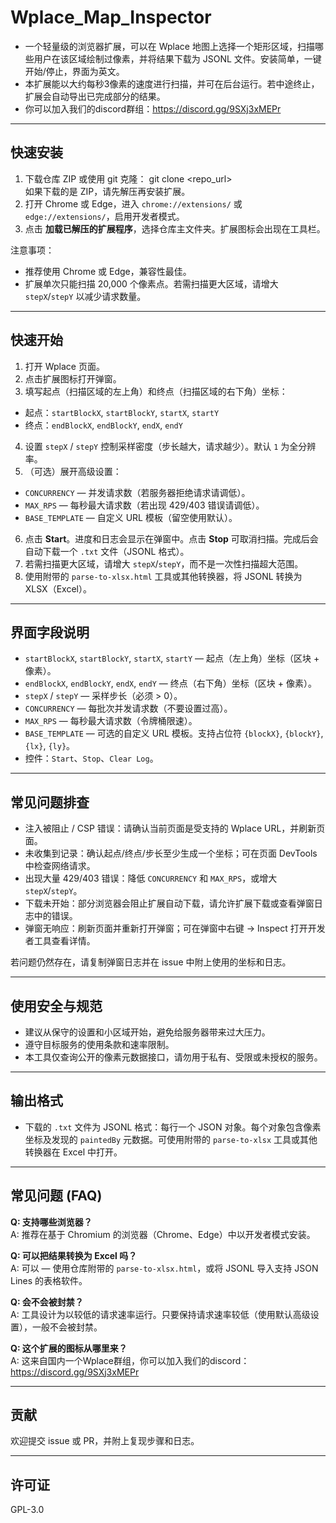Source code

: # Wplace_Map_Inspector

- 一个轻量级的浏览器扩展，可以在 Wplace 地图上选择一个矩形区域，扫描哪些用户在该区域绘制过像素，并将结果下载为 JSONL 文件。安装简单，一键开始/停止，界面为英文。
- 本扩展能以大约每秒3像素的速度进行扫描，并可在后台运行。若中途终止，扩展会自动导出已完成部分的结果。
- 你可以加入我们的discord群组：https://discord.gg/9SXj3xMEPr
---

## 快速安装

1. 下载仓库 ZIP 或使用 git 克隆：
git clone <repo_url>  
如果下载的是 ZIP，请先解压再安装扩展。
2. 打开 Chrome 或 Edge，进入 `chrome://extensions/` 或 `edge://extensions/`，启用开发者模式。
3. 点击 **加载已解压的扩展程序**，选择仓库主文件夹。扩展图标会出现在工具栏。

注意事项：
- 推荐使用 Chrome 或 Edge，兼容性最佳。
- 扩展单次只能扫描 20,000 个像素点。若需扫描更大区域，请增大 `stepX`/`stepY` 以减少请求数量。

---

## 快速开始

1. 打开 Wplace 页面。
2. 点击扩展图标打开弹窗。
3. 填写起点（扫描区域的左上角）和终点（扫描区域的右下角）坐标：
- 起点：`startBlockX`, `startBlockY`, `startX`, `startY`
- 终点：`endBlockX`, `endBlockY`, `endX`, `endY`
4. 设置 `stepX` / `stepY` 控制采样密度（步长越大，请求越少）。默认 `1` 为全分辨率。
5. （可选）展开高级设置：
- `CONCURRENCY` — 并发请求数（若服务器拒绝请求请调低）。
- `MAX_RPS` — 每秒最大请求数（若出现 429/403 错误请调低）。
- `BASE_TEMPLATE` — 自定义 URL 模板（留空使用默认）。
6. 点击 **Start**。进度和日志会显示在弹窗中。点击 **Stop** 可取消扫描。完成后会自动下载一个 `.txt` 文件（JSONL 格式）。
7. 若需扫描更大区域，请增大 `stepX`/`stepY`，而不是一次性扫描超大范围。
8. 使用附带的 `parse-to-xlsx.html` 工具或其他转换器，将 JSONL 转换为 XLSX（Excel）。

---

## 界面字段说明

- `startBlockX`, `startBlockY`, `startX`, `startY` — 起点（左上角）坐标（区块 + 像素）。
- `endBlockX`, `endBlockY`, `endX`, `endY` — 终点（右下角）坐标（区块 + 像素）。
- `stepX` / `stepY` — 采样步长（必须 > 0）。
- `CONCURRENCY` — 每批次并发请求数（不要设置过高）。
- `MAX_RPS` — 每秒最大请求数（令牌桶限速）。
- `BASE_TEMPLATE` — 可选的自定义 URL 模板。支持占位符 `{blockX}`, `{blockY}`, `{lx}`, `{ly}`。
- 控件：`Start`、`Stop`、`Clear Log`。

---

## 常见问题排查

- 注入被阻止 / CSP 错误：请确认当前页面是受支持的 Wplace URL，并刷新页面。
- 未收集到记录：确认起点/终点/步长至少生成一个坐标；可在页面 DevTools 中检查网络请求。
- 出现大量 429/403 错误：降低 `CONCURRENCY` 和 `MAX_RPS`，或增大 `stepX`/`stepY`。
- 下载未开始：部分浏览器会阻止扩展自动下载，请允许扩展下载或查看弹窗日志中的错误。
- 弹窗无响应：刷新页面并重新打开弹窗；可在弹窗中右键 → Inspect 打开开发者工具查看详情。

若问题仍然存在，请复制弹窗日志并在 issue 中附上使用的坐标和日志。

---

## 使用安全与规范

- 建议从保守的设置和小区域开始，避免给服务器带来过大压力。
- 遵守目标服务的使用条款和速率限制。
- 本工具仅查询公开的像素元数据接口，请勿用于私有、受限或未授权的服务。

---

## 输出格式

- 下载的 `.txt` 文件为 JSONL 格式：每行一个 JSON 对象。每个对象包含像素坐标及发现的 `paintedBy` 元数据。可使用附带的 `parse-to-xlsx` 工具或其他转换器在 Excel 中打开。

---

## 常见问题 (FAQ)

**Q: 支持哪些浏览器？**  
A: 推荐在基于 Chromium 的浏览器（Chrome、Edge）中以开发者模式安装。

**Q: 可以把结果转换为 Excel 吗？**  
A: 可以 — 使用仓库附带的 `parse-to-xlsx.html`，或将 JSONL 导入支持 JSON Lines 的表格软件。

**Q: 会不会被封禁？**  
A: 工具设计为以较低的请求速率运行。只要保持请求速率较低（使用默认高级设置），一般不会被封禁。

**Q: 这个扩展的图标从哪里来？**  
A: 这来自国内一个Wplace群组，你可以加入我们的discord：https://discord.gg/9SXj3xMEPr 

---

## 贡献

欢迎提交 issue 或 PR，并附上复现步骤和日志。

---

## 许可证

GPL-3.0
● ● ● ●
Goal of the exercise ->
Retype the data exactly; images stay out.

Answer section ->
Source code

: # Wplace_Map_Inspector

- 一个轻量级的浏览器扩展，可以在 Wplace 地图上选择一个矩形区域，扫描哪些用户在该区域绘制过像素，并将结果下载为 JSONL 文件。安装简单，一键开始/停止，界面为英文。
- 本扩展能以大约每秒3像素的速度进行扫描，并可在后台运行。若中途终止，扩展会自动导出已完成部分的结果。
- 你可以加入我们的discord群组：https://discord.gg/9SXj3xMEPr
---

## 快速安装

1. 下载仓库 ZIP 或使用 git 克隆：
git clone <repo_url>  
如果下载的是 ZIP，请先解压再安装扩展。
2. 打开 Chrome 或 Edge，进入 `chrome://extensions/` 或 `edge://extensions/`，启用开发者模式。
3. 点击 **加载已解压的扩展程序**，选择仓库主文件夹。扩展图标会出现在工具栏。

注意事项：
- 推荐使用 Chrome 或 Edge，兼容性最佳。
- 扩展单次只能扫描 20,000 个像素点。若需扫描更大区域，请增大 `stepX`/`stepY` 以减少请求数量。

---

## 快速开始

1. 打开 Wplace 页面。
2. 点击扩展图标打开弹窗。
3. 填写起点（扫描区域的左上角）和终点（扫描区域的右下角）坐标：
- 起点：`startBlockX`, `startBlockY`, `startX`, `startY`
- 终点：`endBlockX`, `endBlockY`, `endX`, `endY`
4. 设置 `stepX` / `stepY` 控制采样密度（步长越大，请求越少）。默认 `1` 为全分辨率。
5. （可选）展开高级设置：
- `CONCURRENCY` — 并发请求数（若服务器拒绝请求请调低）。
- `MAX_RPS` — 每秒最大请求数（若出现 429/403 错误请调低）。
- `BASE_TEMPLATE` — 自定义 URL 模板（留空使用默认）。
6. 点击 **Start**。进度和日志会显示在弹窗中。点击 **Stop** 可取消扫描。完成后会自动下载一个 `.txt` 文件（JSONL 格式）。
7. 若需扫描更大区域，请增大 `stepX`/`stepY`，而不是一次性扫描超大范围。
8. 使用附带的 `parse-to-xlsx.html` 工具或其他转换器，将 JSONL 转换为 XLSX（Excel）。

---

## 界面字段说明

- `startBlockX`, `startBlockY`, `startX`, `startY` — 起点（左上角）坐标（区块 + 像素）。
- `endBlockX`, `endBlockY`, `endX`, `endY` — 终点（右下角）坐标（区块 + 像素）。
- `stepX` / `stepY` — 采样步长（必须 > 0）。
- `CONCURRENCY` — 每批次并发请求数（不要设置过高）。
- `MAX_RPS` — 每秒最大请求数（令牌桶限速）。
- `BASE_TEMPLATE` — 可选的自定义 URL 模板。支持占位符 `{blockX}`, `{blockY}`, `{lx}`, `{ly}`。
- 控件：`Start`、`Stop`、`Clear Log`。

---

## 常见问题排查

- 注入被阻止 / CSP 错误：请确认当前页面是受支持的 Wplace URL，并刷新页面。
- 未收集到记录：确认起点/终点/步长至少生成一个坐标；可在页面 DevTools 中检查网络请求。
- 出现大量 429/403 错误：降低 `CONCURRENCY` 和 `MAX_RPS`，或增大 `stepX`/`stepY`。
- 下载未开始：部分浏览器会阻止扩展自动下载，请允许扩展下载或查看弹窗日志中的错误。
- 弹窗无响应：刷新页面并重新打开弹窗；可在弹窗中右键 → Inspect 打开开发者工具查看详情。

若问题仍然存在，请复制弹窗日志并在 issue 中附上使用的坐标和日志。

---

## 使用安全与规范

- 建议从保守的设置和小区域开始，避免给服务器带来过大压力。
- 遵守目标服务的使用条款和速率限制。
- 本工具仅查询公开的像素元数据接口，请勿用于私有、受限或未授权的服务。

---

## 输出格式

- 下载的 `.txt` 文件为 JSONL 格式：每行一个 JSON 对象。每个对象包含像素坐标及发现的 `paintedBy` 元数据。可使用附带的 `parse-to-xlsx` 工具或其他转换器在 Excel 中打开。

---

## 常见问题 (FAQ)

**Q: 支持哪些浏览器？**  
A: 推荐在基于 Chromium 的浏览器（Chrome、Edge）中以开发者模式安装。

**Q: 可以把结果转换为 Excel 吗？**  
A: 可以 — 使用仓库附带的 `parse-to-xlsx.html`，或将 JSONL 导入支持 JSON Lines 的表格软件。

**Q: 会不会被封禁？**  
A: 工具设计为以较低的请求速率运行。只要保持请求速率较低（使用默认高级设置），一般不会被封禁。

**Q: 这个扩展的图标从哪里来？**  
A: 这来自国内一个Wplace群组，你可以加入我们的discord：https://discord.gg/9SXj3xMEPr 

---

## 贡献

欢迎提交 issue 或 PR，并附上复现步骤和日志。

---

## 许可证

GPL-3.0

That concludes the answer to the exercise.